I have been trying to analyze a randomized algorithm I cooked up and have found the need to compute some moments of a random variable modeling an aspect of the algorithm but I am unsure if there is a nice closed form. Suppose the random variable in question is $X$ and it can take a value $i \in \lbrace 0, 1, \cdots, k \rbrace$ with probability $$\text{Pr}\lbrace X = i \rbrace = \binom{n}{k}^{-1}\binom{M}{i}\binom{n-M}{k-i}$$ where $n \geq M \geq 1$ and $n \geq k \geq 1$. Note that I assume that $\binom{a}{b} = 0$ if $a < b$ since there are $0$ ways to choose size $b$ sets out of a size $a$ set when this inequality holds. It is clear by the Chu-Vandermonde identity that indeed these values are probabilities because $$\sum_{i=0}^{k} \text{Pr}\lbrace X = i \rbrace = \binom{n}{k}^{-1} \sum_{i=0}^k \binom{M}{i}\binom{n-M}{k-i} = 1$$ The first moment of $X$, namely its expectation, can be computed analytically as \begin{align} \mathbb{E}(X) &= \sum_{i=0}^k i \text{Pr}\lbrace X = i \rbrace \\ &= \binom{n}{k}^{-1} \sum_{i=1}^k i \binom{M}{i}\binom{n-M}{k-i} \\ &= M \binom{n}{k}^{-1} \sum_{i=1}^k \binom{M-1}{i-1}\binom{(n-1)-(M-1)}{(k-1)-(i-1)} \\ &= M \binom{n}{k}^{-1} \binom{n-1}{k-1} \\ &= \frac{Mk}{n} \end{align}
I also need to compute $\mathbb{E}(X^2)$ so I can do a variance calculation but I am not sure how to go about it.
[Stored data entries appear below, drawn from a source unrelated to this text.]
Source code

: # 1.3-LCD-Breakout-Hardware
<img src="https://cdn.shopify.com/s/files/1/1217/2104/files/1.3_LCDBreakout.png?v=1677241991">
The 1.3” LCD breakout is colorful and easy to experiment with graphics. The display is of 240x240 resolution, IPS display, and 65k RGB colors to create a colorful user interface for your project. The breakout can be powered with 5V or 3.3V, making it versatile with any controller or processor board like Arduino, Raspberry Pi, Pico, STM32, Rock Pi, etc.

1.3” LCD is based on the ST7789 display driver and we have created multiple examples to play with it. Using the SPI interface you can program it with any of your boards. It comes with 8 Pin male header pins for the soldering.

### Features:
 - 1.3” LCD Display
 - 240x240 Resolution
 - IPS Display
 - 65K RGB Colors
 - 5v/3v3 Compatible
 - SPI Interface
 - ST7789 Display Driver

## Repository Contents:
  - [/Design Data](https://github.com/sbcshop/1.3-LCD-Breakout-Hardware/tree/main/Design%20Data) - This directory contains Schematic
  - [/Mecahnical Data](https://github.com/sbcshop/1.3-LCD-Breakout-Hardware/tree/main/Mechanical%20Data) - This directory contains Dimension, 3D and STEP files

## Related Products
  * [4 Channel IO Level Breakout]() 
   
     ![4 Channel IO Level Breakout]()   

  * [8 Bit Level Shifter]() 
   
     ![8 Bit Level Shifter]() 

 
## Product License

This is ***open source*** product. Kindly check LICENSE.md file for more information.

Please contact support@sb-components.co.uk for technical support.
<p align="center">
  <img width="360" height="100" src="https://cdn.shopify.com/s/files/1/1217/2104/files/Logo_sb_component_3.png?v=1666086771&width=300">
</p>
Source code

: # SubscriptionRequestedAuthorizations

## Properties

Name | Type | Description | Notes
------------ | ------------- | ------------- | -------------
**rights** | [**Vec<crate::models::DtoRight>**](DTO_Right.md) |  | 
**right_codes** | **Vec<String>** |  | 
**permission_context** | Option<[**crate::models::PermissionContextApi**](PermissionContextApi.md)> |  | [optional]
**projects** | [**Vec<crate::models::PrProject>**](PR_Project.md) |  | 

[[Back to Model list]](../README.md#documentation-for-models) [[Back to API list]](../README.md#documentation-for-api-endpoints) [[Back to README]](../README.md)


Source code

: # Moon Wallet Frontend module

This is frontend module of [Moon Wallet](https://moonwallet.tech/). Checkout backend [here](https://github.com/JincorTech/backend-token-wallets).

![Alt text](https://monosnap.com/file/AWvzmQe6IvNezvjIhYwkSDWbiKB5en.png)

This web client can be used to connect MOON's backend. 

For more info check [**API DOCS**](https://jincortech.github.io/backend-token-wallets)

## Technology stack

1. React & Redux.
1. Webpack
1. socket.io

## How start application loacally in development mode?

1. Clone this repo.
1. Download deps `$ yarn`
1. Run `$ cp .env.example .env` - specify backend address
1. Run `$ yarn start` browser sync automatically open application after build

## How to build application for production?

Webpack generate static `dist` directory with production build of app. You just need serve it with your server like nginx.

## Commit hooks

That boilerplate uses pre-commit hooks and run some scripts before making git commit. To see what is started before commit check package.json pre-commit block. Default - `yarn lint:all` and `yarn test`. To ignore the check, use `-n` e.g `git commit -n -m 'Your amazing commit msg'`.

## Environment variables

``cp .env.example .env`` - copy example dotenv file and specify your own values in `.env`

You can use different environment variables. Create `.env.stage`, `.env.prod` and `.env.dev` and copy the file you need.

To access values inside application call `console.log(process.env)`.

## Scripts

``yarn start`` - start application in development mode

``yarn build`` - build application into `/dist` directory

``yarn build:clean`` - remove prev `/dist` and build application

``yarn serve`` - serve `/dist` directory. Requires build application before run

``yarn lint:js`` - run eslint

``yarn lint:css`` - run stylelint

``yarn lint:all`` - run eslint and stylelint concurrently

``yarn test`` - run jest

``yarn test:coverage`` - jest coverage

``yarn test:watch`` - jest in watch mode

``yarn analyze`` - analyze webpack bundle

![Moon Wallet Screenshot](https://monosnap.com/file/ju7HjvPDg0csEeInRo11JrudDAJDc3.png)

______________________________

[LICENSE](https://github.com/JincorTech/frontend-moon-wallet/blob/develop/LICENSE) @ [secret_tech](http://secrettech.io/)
One can find a loose upper bound of $Mk^2/n$ but at least empirically, it seems for the valid ranges of $k$, the upper bound can at least be made to be $Mk^{3/2}/n$. If I could find an exact expression to this moment, I would feel a lot better of where I might be able to go with this algorithm.
So does anyone recognize this probability distribution and have insight into the desired moment I want to compute?